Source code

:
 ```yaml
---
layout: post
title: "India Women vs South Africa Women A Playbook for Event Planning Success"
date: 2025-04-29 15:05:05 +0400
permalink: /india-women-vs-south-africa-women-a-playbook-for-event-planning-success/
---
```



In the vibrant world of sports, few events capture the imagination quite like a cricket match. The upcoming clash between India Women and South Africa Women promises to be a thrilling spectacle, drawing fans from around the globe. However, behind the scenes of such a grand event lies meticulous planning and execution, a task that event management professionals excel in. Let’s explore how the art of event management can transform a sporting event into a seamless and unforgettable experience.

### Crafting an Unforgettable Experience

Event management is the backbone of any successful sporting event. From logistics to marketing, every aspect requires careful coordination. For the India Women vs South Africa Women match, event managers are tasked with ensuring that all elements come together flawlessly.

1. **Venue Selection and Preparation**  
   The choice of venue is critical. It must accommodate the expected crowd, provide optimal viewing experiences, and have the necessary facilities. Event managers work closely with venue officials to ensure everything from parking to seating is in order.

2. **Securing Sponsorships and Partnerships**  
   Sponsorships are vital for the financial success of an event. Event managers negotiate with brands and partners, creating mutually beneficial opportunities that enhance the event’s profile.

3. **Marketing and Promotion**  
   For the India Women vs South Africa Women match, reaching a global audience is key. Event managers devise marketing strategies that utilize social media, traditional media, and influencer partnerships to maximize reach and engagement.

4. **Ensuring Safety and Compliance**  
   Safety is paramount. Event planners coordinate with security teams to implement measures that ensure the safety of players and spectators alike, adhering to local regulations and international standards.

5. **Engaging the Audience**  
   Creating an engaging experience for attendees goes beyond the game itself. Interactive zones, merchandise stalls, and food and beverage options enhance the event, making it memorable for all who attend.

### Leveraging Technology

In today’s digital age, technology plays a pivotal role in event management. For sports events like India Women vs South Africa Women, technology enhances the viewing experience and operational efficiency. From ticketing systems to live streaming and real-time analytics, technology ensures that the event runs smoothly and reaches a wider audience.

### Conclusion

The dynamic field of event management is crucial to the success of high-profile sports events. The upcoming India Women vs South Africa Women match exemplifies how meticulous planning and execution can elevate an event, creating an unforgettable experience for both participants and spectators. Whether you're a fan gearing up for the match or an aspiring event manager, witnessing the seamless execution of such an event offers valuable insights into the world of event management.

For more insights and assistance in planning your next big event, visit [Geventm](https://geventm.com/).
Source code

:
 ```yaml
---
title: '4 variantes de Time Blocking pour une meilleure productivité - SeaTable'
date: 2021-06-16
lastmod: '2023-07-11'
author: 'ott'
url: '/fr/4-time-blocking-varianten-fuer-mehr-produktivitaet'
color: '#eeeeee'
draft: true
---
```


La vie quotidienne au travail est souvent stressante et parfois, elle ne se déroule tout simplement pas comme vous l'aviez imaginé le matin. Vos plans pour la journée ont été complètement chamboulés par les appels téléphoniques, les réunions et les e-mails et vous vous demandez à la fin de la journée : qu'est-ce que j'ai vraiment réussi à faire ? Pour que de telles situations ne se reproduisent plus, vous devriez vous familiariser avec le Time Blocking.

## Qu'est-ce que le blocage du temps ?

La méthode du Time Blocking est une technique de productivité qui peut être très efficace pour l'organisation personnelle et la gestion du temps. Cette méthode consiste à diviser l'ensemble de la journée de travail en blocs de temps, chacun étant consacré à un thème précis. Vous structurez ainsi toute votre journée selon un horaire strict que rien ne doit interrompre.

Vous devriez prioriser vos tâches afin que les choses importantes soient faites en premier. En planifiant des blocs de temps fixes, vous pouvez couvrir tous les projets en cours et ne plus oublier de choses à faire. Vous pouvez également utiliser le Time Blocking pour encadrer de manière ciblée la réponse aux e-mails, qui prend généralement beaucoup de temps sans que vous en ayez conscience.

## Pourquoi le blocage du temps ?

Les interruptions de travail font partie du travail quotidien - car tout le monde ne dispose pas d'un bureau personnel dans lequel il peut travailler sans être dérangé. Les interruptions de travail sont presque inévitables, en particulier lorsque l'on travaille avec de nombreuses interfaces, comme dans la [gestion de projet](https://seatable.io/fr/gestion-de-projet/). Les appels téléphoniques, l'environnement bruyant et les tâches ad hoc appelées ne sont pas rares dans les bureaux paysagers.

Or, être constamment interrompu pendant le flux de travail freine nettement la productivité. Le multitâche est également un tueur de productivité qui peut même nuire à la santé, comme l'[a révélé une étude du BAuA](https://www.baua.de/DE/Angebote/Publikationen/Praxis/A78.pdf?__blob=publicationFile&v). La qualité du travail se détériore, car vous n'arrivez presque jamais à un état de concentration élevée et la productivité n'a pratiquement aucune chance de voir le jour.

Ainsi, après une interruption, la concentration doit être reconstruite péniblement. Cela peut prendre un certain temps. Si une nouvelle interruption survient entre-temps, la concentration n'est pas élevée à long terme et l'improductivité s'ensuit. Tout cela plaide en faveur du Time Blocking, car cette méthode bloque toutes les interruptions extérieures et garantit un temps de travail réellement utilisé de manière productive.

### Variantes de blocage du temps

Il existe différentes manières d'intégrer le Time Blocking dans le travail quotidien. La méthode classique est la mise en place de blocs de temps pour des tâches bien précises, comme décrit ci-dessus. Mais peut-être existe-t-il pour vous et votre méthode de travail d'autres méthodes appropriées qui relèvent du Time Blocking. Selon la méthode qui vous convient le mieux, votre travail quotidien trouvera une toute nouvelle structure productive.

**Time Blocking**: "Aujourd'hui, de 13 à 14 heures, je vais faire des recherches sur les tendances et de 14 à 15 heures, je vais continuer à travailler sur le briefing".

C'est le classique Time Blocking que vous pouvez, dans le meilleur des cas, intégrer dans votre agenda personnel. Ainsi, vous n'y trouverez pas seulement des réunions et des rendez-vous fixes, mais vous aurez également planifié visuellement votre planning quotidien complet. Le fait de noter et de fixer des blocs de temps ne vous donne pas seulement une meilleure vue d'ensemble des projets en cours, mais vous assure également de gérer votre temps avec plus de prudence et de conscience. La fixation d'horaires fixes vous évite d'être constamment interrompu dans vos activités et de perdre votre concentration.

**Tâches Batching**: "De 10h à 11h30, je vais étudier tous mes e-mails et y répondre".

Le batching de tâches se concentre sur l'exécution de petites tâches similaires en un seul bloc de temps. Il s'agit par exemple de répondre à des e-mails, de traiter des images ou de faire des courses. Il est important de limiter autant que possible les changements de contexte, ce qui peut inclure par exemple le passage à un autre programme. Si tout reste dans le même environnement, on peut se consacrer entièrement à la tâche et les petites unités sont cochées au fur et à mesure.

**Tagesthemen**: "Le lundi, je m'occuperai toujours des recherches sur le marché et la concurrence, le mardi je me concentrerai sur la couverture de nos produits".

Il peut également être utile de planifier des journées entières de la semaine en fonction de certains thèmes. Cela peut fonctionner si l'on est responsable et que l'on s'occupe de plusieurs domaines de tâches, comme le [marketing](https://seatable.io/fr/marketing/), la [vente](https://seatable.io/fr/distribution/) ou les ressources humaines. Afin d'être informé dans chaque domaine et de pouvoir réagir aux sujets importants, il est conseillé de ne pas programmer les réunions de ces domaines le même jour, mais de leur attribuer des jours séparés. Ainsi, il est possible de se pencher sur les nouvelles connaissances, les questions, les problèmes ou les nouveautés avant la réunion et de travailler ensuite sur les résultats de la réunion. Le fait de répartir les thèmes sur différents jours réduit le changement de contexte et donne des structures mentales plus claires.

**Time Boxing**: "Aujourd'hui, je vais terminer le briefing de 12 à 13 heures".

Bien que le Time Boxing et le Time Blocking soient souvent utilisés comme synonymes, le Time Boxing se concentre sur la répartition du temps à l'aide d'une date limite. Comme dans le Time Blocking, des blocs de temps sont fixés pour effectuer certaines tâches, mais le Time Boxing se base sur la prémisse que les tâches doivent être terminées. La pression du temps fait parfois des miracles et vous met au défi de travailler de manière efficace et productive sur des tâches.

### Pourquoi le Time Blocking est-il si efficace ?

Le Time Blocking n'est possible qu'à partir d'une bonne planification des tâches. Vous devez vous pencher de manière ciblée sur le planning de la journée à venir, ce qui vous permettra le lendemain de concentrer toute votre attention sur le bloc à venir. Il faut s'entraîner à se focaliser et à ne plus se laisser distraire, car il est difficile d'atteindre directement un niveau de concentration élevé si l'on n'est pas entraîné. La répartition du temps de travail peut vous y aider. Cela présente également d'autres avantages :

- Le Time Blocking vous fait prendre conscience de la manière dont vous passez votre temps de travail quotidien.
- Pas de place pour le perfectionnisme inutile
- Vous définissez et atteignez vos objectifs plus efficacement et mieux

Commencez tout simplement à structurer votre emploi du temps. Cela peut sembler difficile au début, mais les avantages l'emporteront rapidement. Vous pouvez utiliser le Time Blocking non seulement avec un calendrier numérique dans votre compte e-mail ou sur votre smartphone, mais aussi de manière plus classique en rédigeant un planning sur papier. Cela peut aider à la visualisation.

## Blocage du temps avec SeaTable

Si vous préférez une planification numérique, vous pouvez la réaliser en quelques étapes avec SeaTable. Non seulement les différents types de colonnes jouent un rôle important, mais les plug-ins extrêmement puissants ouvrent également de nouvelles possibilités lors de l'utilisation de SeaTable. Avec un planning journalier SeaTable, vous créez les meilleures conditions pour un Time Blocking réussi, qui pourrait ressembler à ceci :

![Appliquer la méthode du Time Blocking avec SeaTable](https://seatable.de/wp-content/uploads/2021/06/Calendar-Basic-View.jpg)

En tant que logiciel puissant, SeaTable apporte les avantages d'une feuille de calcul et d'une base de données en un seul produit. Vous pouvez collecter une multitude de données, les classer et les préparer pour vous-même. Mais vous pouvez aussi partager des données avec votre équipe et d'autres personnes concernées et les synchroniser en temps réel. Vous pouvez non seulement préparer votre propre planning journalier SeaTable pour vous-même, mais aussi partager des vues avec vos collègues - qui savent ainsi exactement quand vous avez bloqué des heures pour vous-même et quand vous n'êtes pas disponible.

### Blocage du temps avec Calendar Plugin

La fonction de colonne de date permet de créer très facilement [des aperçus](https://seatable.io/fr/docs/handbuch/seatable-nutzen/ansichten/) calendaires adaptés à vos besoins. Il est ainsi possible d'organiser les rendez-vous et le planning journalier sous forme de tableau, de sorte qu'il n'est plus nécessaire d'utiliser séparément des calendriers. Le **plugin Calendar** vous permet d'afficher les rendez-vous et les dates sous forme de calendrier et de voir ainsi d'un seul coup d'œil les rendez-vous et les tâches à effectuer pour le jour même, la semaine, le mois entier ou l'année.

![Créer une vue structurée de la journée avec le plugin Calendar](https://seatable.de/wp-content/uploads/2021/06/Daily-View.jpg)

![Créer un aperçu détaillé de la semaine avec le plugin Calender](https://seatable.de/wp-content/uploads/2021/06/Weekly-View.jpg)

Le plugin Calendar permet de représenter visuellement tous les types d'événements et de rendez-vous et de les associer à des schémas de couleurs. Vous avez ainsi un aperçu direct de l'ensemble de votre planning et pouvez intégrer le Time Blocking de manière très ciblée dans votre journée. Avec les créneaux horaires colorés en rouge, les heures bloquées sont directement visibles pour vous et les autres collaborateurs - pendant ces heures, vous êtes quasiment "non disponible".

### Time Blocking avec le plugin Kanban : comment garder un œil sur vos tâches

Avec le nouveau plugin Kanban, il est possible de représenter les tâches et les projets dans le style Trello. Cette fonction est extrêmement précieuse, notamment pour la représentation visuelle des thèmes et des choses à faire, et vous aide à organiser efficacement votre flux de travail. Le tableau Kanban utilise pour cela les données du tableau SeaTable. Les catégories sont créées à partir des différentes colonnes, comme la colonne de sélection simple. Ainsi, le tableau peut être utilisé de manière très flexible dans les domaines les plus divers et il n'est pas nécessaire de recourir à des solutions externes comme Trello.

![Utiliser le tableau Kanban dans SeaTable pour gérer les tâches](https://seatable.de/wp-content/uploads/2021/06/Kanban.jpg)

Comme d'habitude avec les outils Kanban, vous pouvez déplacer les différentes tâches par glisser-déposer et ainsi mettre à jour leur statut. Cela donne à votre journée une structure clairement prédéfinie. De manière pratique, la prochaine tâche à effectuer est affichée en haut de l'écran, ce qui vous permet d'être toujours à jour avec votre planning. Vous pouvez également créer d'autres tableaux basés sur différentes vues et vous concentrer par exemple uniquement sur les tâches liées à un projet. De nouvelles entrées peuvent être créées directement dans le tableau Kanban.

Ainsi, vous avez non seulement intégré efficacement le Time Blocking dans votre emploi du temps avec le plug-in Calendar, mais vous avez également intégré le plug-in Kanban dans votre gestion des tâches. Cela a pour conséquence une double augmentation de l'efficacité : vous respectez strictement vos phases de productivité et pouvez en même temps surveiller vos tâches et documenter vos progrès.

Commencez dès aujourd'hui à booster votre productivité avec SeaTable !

:::

▸ Work task
Your answer must be the lines from the first line of the entries above through the line that contains "### Crafting an Unforgettable Experience", written out exactly.

▸ Task response
Source code

:
 ```yaml
---
layout: post
title: "India Women vs South Africa Women A Playbook for Event Planning Success"
date: 2025-04-29 15:05:05 +0400
permalink: /india-women-vs-south-africa-women-a-playbook-for-event-planning-success/
---
```



In the vibrant world of sports, few events capture the imagination quite like a cricket match. The upcoming clash between India Women and South Africa Women promises to be a thrilling spectacle, drawing fans from around the globe. However, behind the scenes of such a grand event lies meticulous planning and execution, a task that event management professionals excel in. Let’s explore how the art of event management can transform a sporting event into a seamless and unforgettable experience.

### Crafting an Unforgettable Experience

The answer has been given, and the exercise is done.